START Records for this task

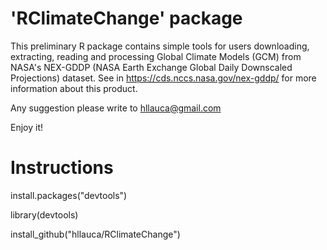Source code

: 'RClimateChange' package
========================

This preliminary R package contains simple tools for users downloading, extracting, reading and processing Global Climate Models (GCM) from NASA's NEX-GDDP (NASA Earth Exchange Global Daily Downscaled Projections) dataset. See in https://cds.nccs.nasa.gov/nex-gddp/ for more information about this product.

Any suggestion please write to hllauca@gmail.com

Enjoy it!


Instructions
============
install.packages("devtools")

library(devtools)

install_github("hllauca/RClimateChange")
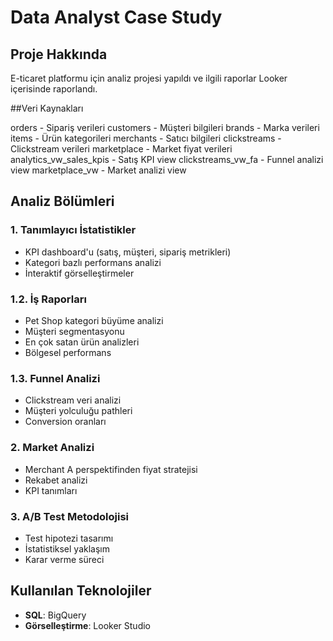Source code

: # Data Analyst Case Study

## Proje Hakkında
E-ticaret platformu için analiz projesi yapıldı ve ilgili raporlar Looker içerisinde raporlandı.

##Veri Kaynakları

orders - Sipariş verileri
customers - Müşteri bilgileri
brands - Marka verileri
items - Ürün kategorileri
merchants - Satıcı bilgileri
clickstreams - Clickstream verileri
marketplace - Market fiyat verileri
analytics_vw_sales_kpis - Satış KPI view
clickstreams_vw_fa - Funnel analizi view
marketplace_vw - Market analizi view

## Analiz Bölümleri

### 1. Tanımlayıcı İstatistikler
- KPI dashboard'u (satış, müşteri, sipariş metrikleri)
- Kategori bazlı performans analizi
- İnteraktif görselleştirmeler

### 1.2. İş Raporları
- Pet Shop kategori büyüme analizi
- Müşteri segmentasyonu
- En çok satan ürün analizleri
- Bölgesel performans

### 1.3. Funnel Analizi
- Clickstream veri analizi
- Müşteri yolculuğu pathleri
- Conversion oranları

### 2. Market Analizi
- Merchant A perspektifinden fiyat stratejisi
- Rekabet analizi
- KPI tanımları

### 3. A/B Test Metodolojisi
- Test hipotezi tasarımı
- İstatistiksel yaklaşım
- Karar verme süreci

## Kullanılan Teknolojiler
- **SQL**: BigQuery
- **Görselleştirme**: Looker Studio

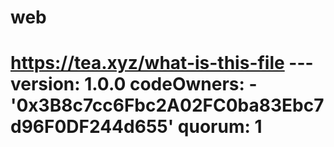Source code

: # web
# https://tea.xyz/what-is-this-file --- version: 1.0.0 codeOwners:   - '0x3B8c7cc6Fbc2A02FC0ba83Ebc7d96F0DF244d655' quorum: 1
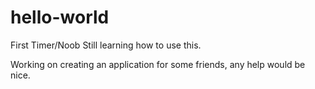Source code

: # hello-world
First Timer/Noob
Still learning how to use this.

Working on creating an application for some friends, any help would be nice.
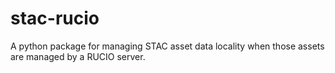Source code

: # stac-rucio
A python package for managing STAC asset data locality when those assets are managed by a RUCIO server.

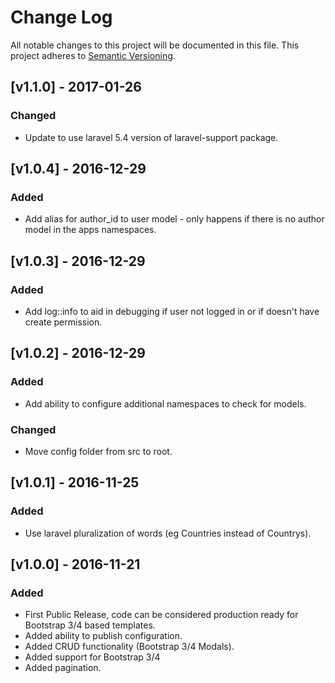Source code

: # Change Log
All notable changes to this project will be documented in this file.
This project adheres to [Semantic Versioning](http://semver.org/).

## [v1.1.0] - 2017-01-26
### Changed
 - Update to use laravel 5.4 version of laravel-support package.

## [v1.0.4] - 2016-12-29
### Added
 - Add alias for author_id to user model - only happens if there is no author model in the apps namespaces.

## [v1.0.3] - 2016-12-29
### Added
 - Add log::info to aid in debugging if user not logged in or if doesn't have create permission.

## [v1.0.2] - 2016-12-29
### Added
 - Add ability to configure additional namespaces to check for models.
 
### Changed
 - Move config folder from src to root.

## [v1.0.1] - 2016-11-25
### Added
 - Use laravel pluralization of words (eg Countries instead of Countrys).

## [v1.0.0] - 2016-11-21
### Added
 - First Public Release, code can be considered production ready for Bootstrap 3/4 based templates.
 - Added ability to publish configuration.
 - Added CRUD functionality (Bootstrap 3/4 Modals).
 - Added support for Bootstrap 3/4
 - Added pagination.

END Records for this task

**Work instructions:** Copy the entries above exactly, but only the stretch from the line containing "- Merchant A perspektifinden fiyat stratejisi" through the line containing "Still learning how to use this.". Keep both end lines; drop the pictures.

**Response area:**
- Merchant A perspektifinden fiyat stratejisi
- Rekabet analizi
- KPI tanımları

### 3. A/B Test Metodolojisi
- Test hipotezi tasarımı
- İstatistiksel yaklaşım
- Karar verme süreci

## Kullanılan Teknolojiler
- **SQL**: BigQuery
- **Görselleştirme**: Looker Studio

Source code

: # web
# https://tea.xyz/what-is-this-file --- version: 1.0.0 codeOwners:   - '0x3B8c7cc6Fbc2A02FC0ba83Ebc7d96F0DF244d655' quorum: 1
Source code

: # hello-world
First Timer/Noob
Still learning how to use this.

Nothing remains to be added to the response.